***** Available data *****
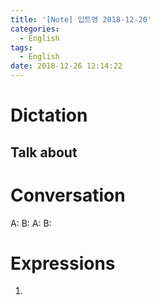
 ```yaml
---
title: '[Note] 입트영 2018-12-20'
categories:
  - English
tags:
  - English
date: 2018-12-26 12:14:22
---
```


# Dictation

## Talk about

# Conversation

A:
B:
A:
B:


# Expressions

1.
*****
Everything in the records except the pictures should be printed again exactly.

Final answer >>
 ```yaml
---
title: '[Note] 입트영 2018-12-20'
categories:
  - English
tags:
  - English
date: 2018-12-26 12:14:22
---
```


# Dictation

## Talk about

# Conversation

A:
B:
A:
B:


# Expressions

1.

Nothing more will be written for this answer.